● AVAILABLE RECORDS
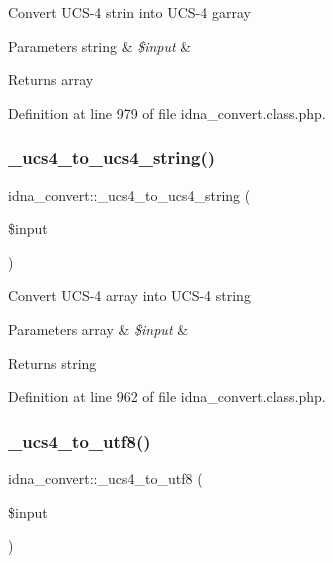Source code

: Convert U\+C\+S-\/4 strin into U\+C\+S-\/4 garray


\begin{DoxyParams}[1]{Parameters}
string & {\em \$input} & \\
\hline
\end{DoxyParams}
\begin{DoxyReturn}{Returns}
array 
\end{DoxyReturn}


Definition at line 979 of file idna\+\_\+convert.\+class.\+php.

\hypertarget{classidna__convert_ac353a6fccbc4e8e15e90772acb6e2a74}{}\label{classidna__convert_ac353a6fccbc4e8e15e90772acb6e2a74} 
\subsubsection{\texorpdfstring{\+\_\+ucs4\+\_\+to\+\_\+ucs4\+\_\+string()}{\_ucs4\_to\_ucs4\_string()}}
{\footnotesize\ttfamily idna\+\_\+convert\+::\+\_\+ucs4\+\_\+to\+\_\+ucs4\+\_\+string (\begin{DoxyParamCaption}\item[{}]{\$input }\end{DoxyParamCaption})\hspace{0.3cm}{\ttfamily [protected]}}

Convert U\+C\+S-\/4 array into U\+C\+S-\/4 string


\begin{DoxyParams}[1]{Parameters}
array & {\em \$input} & \\
\hline
\end{DoxyParams}
\begin{DoxyReturn}{Returns}
string 
\end{DoxyReturn}


Definition at line 962 of file idna\+\_\+convert.\+class.\+php.

\hypertarget{classidna__convert_a3827709d9c0e35a164838064f73daea5}{}\label{classidna__convert_a3827709d9c0e35a164838064f73daea5} 
\subsubsection{\texorpdfstring{\+\_\+ucs4\+\_\+to\+\_\+utf8()}{\_ucs4\_to\_utf8()}}
{\footnotesize\ttfamily idna\+\_\+convert\+::\+\_\+ucs4\+\_\+to\+\_\+utf8 (\begin{DoxyParamCaption}\item[{}]{\$input }\end{DoxyParamCaption})\hspace{0.3cm}{\ttfamily [protected]}}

● ACTIVITY
Whenever a line above contains "hypertarget", copy that line.

● EXPECTED ANSWER
\hypertarget{classidna__convert_ac353a6fccbc4e8e15e90772acb6e2a74}{}\label{classidna__convert_ac353a6fccbc4e8e15e90772acb6e2a74} 
\hypertarget{classidna__convert_a3827709d9c0e35a164838064f73daea5}{}\label{classidna__convert_a3827709d9c0e35a164838064f73daea5} 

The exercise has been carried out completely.